Жердев утирал в эту минуту пот со лба, рука его замерла.

— Как это застрелил?

— Двумя выстрелами: в грудь и в затылок. Наповал! Убил!

— Выходит… — промямлил Жердев.

— Очень скверно выходит! — подтвердил Осокин.

— Ну, нет! — вдруг встрепенулся Жердев. — Нет! Не из-за писем он такое сотворил! Не из-за писем. Охрименко, я скажу вам, не глупый мужик, совсем не глупый, и даже очень хитрый! Молчалив, а все видит… Наблюдает! Нет, товарищ следователь… Не тот анекдот!

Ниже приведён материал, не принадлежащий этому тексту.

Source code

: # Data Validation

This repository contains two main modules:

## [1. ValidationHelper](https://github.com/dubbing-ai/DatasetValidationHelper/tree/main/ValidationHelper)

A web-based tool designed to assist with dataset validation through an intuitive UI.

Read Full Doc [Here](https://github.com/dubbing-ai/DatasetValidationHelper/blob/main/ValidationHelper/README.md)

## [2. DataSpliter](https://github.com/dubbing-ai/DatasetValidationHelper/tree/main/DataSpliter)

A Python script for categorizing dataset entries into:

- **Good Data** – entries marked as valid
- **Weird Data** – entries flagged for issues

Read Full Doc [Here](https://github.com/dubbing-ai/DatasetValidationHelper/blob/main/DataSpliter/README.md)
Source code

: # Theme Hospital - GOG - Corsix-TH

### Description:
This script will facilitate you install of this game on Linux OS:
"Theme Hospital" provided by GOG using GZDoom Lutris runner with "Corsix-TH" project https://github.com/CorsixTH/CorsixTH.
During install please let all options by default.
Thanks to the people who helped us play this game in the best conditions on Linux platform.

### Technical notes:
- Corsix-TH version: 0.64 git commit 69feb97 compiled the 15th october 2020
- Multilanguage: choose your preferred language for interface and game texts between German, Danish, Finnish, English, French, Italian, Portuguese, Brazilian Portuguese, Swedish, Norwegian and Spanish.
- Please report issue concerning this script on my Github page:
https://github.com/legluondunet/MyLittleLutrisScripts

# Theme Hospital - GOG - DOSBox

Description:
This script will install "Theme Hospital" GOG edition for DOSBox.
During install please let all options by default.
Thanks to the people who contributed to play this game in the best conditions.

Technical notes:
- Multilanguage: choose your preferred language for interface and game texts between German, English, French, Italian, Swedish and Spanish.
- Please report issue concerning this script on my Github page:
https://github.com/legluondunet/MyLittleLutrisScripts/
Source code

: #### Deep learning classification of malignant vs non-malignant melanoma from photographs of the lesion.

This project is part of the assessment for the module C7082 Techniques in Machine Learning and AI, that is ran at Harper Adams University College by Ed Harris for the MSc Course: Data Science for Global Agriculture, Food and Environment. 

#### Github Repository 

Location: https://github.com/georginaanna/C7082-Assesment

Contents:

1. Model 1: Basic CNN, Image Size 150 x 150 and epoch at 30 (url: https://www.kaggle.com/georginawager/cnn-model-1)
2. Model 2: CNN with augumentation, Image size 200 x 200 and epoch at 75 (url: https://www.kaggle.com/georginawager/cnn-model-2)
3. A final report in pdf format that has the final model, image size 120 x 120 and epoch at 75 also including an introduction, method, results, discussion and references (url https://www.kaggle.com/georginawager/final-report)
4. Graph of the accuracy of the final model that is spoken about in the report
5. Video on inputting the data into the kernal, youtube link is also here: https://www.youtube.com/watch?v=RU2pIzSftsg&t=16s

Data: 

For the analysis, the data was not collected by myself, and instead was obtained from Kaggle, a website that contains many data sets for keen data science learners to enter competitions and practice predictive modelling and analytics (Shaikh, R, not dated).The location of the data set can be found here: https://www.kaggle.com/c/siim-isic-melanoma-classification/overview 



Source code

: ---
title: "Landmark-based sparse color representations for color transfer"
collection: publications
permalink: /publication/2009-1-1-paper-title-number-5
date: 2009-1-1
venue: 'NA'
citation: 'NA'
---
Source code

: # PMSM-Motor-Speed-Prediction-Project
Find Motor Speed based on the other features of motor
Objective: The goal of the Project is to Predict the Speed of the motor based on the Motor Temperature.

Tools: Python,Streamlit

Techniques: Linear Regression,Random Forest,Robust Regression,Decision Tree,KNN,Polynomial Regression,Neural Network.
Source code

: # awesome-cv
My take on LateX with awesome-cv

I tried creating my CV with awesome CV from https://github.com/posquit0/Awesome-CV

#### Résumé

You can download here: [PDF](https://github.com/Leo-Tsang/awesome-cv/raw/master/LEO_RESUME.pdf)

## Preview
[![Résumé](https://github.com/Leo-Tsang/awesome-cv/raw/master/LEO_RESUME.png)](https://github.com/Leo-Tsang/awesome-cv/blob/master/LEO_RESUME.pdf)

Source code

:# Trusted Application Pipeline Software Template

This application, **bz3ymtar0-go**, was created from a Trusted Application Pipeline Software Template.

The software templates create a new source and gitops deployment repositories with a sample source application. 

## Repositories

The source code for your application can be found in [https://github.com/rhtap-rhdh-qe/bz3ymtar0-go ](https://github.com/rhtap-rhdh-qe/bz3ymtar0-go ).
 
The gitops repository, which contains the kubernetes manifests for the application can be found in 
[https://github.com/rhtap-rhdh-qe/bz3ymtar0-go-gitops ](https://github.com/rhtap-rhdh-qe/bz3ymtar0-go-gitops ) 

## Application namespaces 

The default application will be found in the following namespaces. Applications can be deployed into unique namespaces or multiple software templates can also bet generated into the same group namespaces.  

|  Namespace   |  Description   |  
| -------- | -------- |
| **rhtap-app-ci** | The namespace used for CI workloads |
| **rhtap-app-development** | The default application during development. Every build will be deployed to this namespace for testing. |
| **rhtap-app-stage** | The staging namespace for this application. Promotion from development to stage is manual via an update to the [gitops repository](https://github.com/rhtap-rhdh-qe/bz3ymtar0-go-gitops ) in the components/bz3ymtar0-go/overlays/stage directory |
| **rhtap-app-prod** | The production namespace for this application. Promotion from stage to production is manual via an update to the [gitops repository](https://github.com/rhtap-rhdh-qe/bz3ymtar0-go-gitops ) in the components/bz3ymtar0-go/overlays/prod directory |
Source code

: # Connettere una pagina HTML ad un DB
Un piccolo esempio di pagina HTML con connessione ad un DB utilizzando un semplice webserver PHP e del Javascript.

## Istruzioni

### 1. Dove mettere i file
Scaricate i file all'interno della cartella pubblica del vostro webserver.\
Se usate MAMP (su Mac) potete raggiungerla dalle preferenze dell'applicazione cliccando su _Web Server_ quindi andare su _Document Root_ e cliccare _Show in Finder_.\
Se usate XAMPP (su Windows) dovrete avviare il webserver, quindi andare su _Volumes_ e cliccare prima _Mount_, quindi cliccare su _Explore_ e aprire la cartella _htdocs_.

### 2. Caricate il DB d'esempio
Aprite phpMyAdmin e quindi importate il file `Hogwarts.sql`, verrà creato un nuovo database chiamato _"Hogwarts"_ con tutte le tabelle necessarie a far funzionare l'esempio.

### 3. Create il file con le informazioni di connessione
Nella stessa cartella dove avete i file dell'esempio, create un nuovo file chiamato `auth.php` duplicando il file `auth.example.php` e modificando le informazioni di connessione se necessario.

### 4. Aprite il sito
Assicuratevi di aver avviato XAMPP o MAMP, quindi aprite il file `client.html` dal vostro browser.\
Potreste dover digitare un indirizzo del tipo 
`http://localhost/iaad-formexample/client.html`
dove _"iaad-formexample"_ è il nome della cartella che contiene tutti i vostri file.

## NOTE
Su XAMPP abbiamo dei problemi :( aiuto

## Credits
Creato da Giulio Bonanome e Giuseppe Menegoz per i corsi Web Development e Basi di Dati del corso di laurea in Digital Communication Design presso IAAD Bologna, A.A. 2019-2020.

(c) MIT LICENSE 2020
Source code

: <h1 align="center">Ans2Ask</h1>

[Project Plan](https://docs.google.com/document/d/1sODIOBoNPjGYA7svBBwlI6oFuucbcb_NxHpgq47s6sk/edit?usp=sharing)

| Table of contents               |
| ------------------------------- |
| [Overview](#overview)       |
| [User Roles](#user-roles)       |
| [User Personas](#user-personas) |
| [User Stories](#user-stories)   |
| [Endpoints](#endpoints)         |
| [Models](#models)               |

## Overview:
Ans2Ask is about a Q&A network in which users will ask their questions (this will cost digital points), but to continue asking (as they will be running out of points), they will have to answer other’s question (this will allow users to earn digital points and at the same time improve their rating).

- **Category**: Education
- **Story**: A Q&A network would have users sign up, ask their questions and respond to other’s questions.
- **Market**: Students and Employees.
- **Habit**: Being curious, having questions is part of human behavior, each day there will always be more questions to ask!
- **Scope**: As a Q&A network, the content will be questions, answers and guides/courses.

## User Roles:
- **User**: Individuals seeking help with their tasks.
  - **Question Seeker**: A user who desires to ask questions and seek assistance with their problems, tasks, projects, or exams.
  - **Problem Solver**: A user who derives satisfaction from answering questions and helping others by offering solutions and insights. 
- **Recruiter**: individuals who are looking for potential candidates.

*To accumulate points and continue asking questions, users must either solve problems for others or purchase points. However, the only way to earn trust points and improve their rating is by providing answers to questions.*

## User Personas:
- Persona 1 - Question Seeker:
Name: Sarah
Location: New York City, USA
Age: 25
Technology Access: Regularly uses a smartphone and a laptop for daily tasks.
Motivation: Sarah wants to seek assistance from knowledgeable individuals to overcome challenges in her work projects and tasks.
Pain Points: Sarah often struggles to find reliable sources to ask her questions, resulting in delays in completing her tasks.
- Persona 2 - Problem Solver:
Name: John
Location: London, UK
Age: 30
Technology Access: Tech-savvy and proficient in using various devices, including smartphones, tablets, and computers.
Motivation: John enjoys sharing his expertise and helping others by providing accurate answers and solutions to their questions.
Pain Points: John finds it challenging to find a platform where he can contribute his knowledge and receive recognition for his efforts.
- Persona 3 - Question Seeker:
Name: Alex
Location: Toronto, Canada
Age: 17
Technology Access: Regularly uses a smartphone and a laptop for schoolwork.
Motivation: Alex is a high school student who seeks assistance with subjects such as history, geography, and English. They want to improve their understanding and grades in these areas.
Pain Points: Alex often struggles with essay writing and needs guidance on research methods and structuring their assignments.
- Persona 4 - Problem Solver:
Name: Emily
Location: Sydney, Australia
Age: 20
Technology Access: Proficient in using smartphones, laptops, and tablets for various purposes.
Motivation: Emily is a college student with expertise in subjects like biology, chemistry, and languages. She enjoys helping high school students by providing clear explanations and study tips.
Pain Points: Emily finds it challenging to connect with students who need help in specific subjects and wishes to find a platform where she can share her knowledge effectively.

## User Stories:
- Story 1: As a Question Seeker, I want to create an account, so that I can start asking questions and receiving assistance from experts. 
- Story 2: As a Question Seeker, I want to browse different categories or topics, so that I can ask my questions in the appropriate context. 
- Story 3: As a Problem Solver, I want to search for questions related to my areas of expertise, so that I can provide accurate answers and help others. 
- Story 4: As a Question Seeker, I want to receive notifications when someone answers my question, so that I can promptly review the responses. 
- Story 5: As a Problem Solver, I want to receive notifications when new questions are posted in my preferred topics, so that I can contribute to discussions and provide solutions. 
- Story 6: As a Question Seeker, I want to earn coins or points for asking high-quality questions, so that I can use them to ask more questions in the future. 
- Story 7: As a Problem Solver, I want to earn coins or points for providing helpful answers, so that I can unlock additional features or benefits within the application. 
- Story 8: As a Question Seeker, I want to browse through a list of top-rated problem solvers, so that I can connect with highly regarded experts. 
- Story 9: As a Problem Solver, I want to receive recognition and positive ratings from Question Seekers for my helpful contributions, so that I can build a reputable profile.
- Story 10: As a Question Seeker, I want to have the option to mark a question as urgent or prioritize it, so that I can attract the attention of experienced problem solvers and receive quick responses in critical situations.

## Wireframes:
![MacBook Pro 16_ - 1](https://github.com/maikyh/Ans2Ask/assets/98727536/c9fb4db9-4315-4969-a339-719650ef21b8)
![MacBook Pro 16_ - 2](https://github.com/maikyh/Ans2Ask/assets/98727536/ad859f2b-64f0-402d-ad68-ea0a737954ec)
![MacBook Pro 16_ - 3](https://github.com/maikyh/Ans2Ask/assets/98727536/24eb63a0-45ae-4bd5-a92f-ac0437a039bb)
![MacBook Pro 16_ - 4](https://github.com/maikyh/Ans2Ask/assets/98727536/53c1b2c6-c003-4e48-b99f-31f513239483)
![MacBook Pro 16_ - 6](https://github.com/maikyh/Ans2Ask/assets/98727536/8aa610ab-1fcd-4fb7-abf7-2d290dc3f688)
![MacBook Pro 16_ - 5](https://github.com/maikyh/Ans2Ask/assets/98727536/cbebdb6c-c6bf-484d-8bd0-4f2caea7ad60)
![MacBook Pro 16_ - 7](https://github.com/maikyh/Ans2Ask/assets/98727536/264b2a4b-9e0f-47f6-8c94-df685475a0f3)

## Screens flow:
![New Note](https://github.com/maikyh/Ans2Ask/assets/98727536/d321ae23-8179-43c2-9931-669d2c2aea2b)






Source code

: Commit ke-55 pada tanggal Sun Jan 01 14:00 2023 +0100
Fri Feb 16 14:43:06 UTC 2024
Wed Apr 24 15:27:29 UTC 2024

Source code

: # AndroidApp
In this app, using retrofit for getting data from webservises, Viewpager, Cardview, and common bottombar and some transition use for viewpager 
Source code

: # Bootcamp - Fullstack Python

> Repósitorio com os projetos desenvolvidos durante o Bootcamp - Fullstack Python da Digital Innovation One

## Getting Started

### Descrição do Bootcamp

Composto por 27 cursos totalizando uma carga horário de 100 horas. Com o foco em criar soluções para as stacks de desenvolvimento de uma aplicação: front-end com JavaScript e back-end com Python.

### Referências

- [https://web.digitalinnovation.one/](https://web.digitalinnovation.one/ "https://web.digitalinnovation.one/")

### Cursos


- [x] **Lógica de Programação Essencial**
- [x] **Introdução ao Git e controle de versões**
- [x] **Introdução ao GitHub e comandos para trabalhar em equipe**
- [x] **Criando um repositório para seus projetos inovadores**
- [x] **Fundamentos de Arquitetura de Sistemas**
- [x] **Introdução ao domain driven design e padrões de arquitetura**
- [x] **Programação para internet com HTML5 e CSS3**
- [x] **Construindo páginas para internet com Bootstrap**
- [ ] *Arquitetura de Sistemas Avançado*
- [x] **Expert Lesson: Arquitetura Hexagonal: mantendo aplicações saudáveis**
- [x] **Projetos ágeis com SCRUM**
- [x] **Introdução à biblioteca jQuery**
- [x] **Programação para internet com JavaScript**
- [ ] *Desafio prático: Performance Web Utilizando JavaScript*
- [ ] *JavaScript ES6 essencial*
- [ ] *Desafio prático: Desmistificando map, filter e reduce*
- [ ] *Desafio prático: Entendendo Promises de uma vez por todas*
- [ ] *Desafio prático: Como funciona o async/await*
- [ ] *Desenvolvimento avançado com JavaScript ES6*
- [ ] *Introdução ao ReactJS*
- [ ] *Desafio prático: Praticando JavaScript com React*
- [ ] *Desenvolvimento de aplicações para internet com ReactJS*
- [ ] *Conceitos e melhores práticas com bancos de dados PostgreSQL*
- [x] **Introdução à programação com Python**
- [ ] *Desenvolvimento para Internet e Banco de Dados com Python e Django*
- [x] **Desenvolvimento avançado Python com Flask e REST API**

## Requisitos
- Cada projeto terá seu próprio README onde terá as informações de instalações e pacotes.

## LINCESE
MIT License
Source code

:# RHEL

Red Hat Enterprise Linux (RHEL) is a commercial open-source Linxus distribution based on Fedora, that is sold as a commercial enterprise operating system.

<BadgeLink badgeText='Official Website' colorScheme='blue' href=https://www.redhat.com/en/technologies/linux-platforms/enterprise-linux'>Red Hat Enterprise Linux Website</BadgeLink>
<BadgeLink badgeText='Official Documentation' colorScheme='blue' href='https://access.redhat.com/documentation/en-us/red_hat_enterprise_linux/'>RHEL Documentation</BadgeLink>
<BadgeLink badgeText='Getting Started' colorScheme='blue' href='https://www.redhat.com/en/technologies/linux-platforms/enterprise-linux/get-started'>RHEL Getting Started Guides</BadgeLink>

— Если не письма причина, так что?

— Этого я не знаю, только не письма! Я его фронтового дружка отправлял. Скуластый такой… Морду на лошади не объедешь, может, знаете? Билеты ему добывал… Ждали поезда, так выпили малость. Он меня спросил, как тут на Охрименко смотрят на новой его работе. Ничего, говорю, смотрят. Мужик он аккуратный, для такой службы подходящий. Он и говорит, Охрименко подходящий, а вот жена его, так она, дескать, сука первостатейная! Я спросил, в чем же эта ее первостатейность проявляется. Того тебе, ответил он, знать не положено!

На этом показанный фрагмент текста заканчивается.